YOUR INSTRUCTIONS → Write the entries out again. Each one must match exactly.

......

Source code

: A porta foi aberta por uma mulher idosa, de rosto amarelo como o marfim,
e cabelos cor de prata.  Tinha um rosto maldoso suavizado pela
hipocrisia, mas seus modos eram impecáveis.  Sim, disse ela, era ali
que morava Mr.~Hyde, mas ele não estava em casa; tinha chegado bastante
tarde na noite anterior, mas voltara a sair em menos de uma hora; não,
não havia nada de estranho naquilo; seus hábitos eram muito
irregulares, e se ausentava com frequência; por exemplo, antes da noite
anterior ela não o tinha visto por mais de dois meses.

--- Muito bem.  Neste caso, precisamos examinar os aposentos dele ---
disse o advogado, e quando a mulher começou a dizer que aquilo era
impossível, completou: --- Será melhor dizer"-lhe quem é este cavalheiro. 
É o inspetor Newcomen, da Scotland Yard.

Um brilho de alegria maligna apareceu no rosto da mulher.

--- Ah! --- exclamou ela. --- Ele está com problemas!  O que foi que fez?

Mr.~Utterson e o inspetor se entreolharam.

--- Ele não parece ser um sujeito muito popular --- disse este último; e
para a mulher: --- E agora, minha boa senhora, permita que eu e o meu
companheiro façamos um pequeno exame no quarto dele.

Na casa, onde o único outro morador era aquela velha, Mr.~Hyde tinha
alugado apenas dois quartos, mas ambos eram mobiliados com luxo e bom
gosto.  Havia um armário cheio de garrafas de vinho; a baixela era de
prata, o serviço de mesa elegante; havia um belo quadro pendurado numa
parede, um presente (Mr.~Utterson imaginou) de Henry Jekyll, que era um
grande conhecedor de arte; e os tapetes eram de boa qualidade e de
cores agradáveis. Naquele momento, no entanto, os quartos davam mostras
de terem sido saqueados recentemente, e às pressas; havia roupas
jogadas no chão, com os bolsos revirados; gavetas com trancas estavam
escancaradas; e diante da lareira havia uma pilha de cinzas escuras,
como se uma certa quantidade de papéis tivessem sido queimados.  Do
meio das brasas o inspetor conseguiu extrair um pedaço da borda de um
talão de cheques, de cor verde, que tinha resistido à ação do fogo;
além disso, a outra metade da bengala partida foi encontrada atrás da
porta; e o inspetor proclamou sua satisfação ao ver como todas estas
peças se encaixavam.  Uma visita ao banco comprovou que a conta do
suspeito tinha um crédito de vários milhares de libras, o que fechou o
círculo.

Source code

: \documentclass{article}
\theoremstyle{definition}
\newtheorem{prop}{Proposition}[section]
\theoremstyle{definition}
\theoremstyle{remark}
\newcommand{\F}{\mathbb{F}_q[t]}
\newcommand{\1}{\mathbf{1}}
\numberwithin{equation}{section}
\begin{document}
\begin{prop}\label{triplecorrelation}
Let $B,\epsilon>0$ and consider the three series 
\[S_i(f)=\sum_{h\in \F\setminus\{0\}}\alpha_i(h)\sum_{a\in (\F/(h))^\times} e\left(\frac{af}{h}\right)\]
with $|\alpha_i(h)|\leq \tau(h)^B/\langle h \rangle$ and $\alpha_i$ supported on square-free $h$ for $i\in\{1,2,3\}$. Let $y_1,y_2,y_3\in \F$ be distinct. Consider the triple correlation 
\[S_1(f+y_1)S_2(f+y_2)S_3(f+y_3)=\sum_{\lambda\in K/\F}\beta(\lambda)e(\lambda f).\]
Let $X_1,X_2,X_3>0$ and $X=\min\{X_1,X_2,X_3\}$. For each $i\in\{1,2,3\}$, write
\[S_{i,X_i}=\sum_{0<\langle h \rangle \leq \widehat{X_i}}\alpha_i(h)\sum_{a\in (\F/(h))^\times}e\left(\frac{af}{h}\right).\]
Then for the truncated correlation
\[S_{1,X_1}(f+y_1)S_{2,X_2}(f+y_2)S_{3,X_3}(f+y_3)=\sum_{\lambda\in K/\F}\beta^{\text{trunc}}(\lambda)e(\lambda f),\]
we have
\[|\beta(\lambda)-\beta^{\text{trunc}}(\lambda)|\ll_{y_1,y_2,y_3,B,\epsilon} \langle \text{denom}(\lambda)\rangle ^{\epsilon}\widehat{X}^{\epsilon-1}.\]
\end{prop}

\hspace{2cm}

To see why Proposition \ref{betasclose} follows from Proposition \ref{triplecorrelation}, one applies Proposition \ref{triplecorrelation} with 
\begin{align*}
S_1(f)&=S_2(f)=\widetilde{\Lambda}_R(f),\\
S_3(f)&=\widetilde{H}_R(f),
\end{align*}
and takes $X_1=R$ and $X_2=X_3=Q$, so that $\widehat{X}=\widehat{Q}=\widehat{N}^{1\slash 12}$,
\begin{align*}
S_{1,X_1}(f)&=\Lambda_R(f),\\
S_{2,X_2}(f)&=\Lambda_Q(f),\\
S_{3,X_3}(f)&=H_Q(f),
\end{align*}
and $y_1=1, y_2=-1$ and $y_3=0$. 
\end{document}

......

RESULT FOR THIS TASK →
Source code

: A porta foi aberta por uma mulher idosa, de rosto amarelo como o marfim,
e cabelos cor de prata.  Tinha um rosto maldoso suavizado pela
hipocrisia, mas seus modos eram impecáveis.  Sim, disse ela, era ali
que morava Mr.~Hyde, mas ele não estava em casa; tinha chegado bastante
tarde na noite anterior, mas voltara a sair em menos de uma hora; não,
não havia nada de estranho naquilo; seus hábitos eram muito
irregulares, e se ausentava com frequência; por exemplo, antes da noite
anterior ela não o tinha visto por mais de dois meses.

--- Muito bem.  Neste caso, precisamos examinar os aposentos dele ---
disse o advogado, e quando a mulher começou a dizer que aquilo era
impossível, completou: --- Será melhor dizer"-lhe quem é este cavalheiro. 
É o inspetor Newcomen, da Scotland Yard.

Um brilho de alegria maligna apareceu no rosto da mulher.

--- Ah! --- exclamou ela. --- Ele está com problemas!  O que foi que fez?

Mr.~Utterson e o inspetor se entreolharam.

--- Ele não parece ser um sujeito muito popular --- disse este último; e
para a mulher: --- E agora, minha boa senhora, permita que eu e o meu
companheiro façamos um pequeno exame no quarto dele.

Na casa, onde o único outro morador era aquela velha, Mr.~Hyde tinha
alugado apenas dois quartos, mas ambos eram mobiliados com luxo e bom
gosto.  Havia um armário cheio de garrafas de vinho; a baixela era de
prata, o serviço de mesa elegante; havia um belo quadro pendurado numa
parede, um presente (Mr.~Utterson imaginou) de Henry Jekyll, que era um
grande conhecedor de arte; e os tapetes eram de boa qualidade e de
cores agradáveis. Naquele momento, no entanto, os quartos davam mostras
de terem sido saqueados recentemente, e às pressas; havia roupas
jogadas no chão, com os bolsos revirados; gavetas com trancas estavam
escancaradas; e diante da lareira havia uma pilha de cinzas escuras,
como se uma certa quantidade de papéis tivessem sido queimados.  Do
meio das brasas o inspetor conseguiu extrair um pedaço da borda de um
talão de cheques, de cor verde, que tinha resistido à ação do fogo;
além disso, a outra metade da bengala partida foi encontrada atrás da
porta; e o inspetor proclamou sua satisfação ao ver como todas estas
peças se encaixavam.  Uma visita ao banco comprovou que a conta do
suspeito tinha um crédito de vários milhares de libras, o que fechou o
círculo.

Source code

: \documentclass{article}
\theoremstyle{definition}
\newtheorem{prop}{Proposition}[section]
\theoremstyle{definition}
\theoremstyle{remark}
\newcommand{\F}{\mathbb{F}_q[t]}
\newcommand{\1}{\mathbf{1}}
\numberwithin{equation}{section}
\begin{document}
\begin{prop}\label{triplecorrelation}
Let $B,\epsilon>0$ and consider the three series 
\[S_i(f)=\sum_{h\in \F\setminus\{0\}}\alpha_i(h)\sum_{a\in (\F/(h))^\times} e\left(\frac{af}{h}\right)\]
with $|\alpha_i(h)|\leq \tau(h)^B/\langle h \rangle$ and $\alpha_i$ supported on square-free $h$ for $i\in\{1,2,3\}$. Let $y_1,y_2,y_3\in \F$ be distinct. Consider the triple correlation 
\[S_1(f+y_1)S_2(f+y_2)S_3(f+y_3)=\sum_{\lambda\in K/\F}\beta(\lambda)e(\lambda f).\]
Let $X_1,X_2,X_3>0$ and $X=\min\{X_1,X_2,X_3\}$. For each $i\in\{1,2,3\}$, write
\[S_{i,X_i}=\sum_{0<\langle h \rangle \leq \widehat{X_i}}\alpha_i(h)\sum_{a\in (\F/(h))^\times}e\left(\frac{af}{h}\right).\]
Then for the truncated correlation
\[S_{1,X_1}(f+y_1)S_{2,X_2}(f+y_2)S_{3,X_3}(f+y_3)=\sum_{\lambda\in K/\F}\beta^{\text{trunc}}(\lambda)e(\lambda f),\]
we have
\[|\beta(\lambda)-\beta^{\text{trunc}}(\lambda)|\ll_{y_1,y_2,y_3,B,\epsilon} \langle \text{denom}(\lambda)\rangle ^{\epsilon}\widehat{X}^{\epsilon-1}.\]
\end{prop}

\hspace{2cm}

To see why Proposition \ref{betasclose} follows from Proposition \ref{triplecorrelation}, one applies Proposition \ref{triplecorrelation} with 
\begin{align*}
S_1(f)&=S_2(f)=\widetilde{\Lambda}_R(f),\\
S_3(f)&=\widetilde{H}_R(f),
\end{align*}
and takes $X_1=R$ and $X_2=X_3=Q$, so that $\widehat{X}=\widehat{Q}=\widehat{N}^{1\slash 12}$,
\begin{align*}
S_{1,X_1}(f)&=\Lambda_R(f),\\
S_{2,X_2}(f)&=\Lambda_Q(f),\\
S_{3,X_3}(f)&=H_Q(f),
\end{align*}
and $y_1=1, y_2=-1$ and $y_3=0$. 
\end{document}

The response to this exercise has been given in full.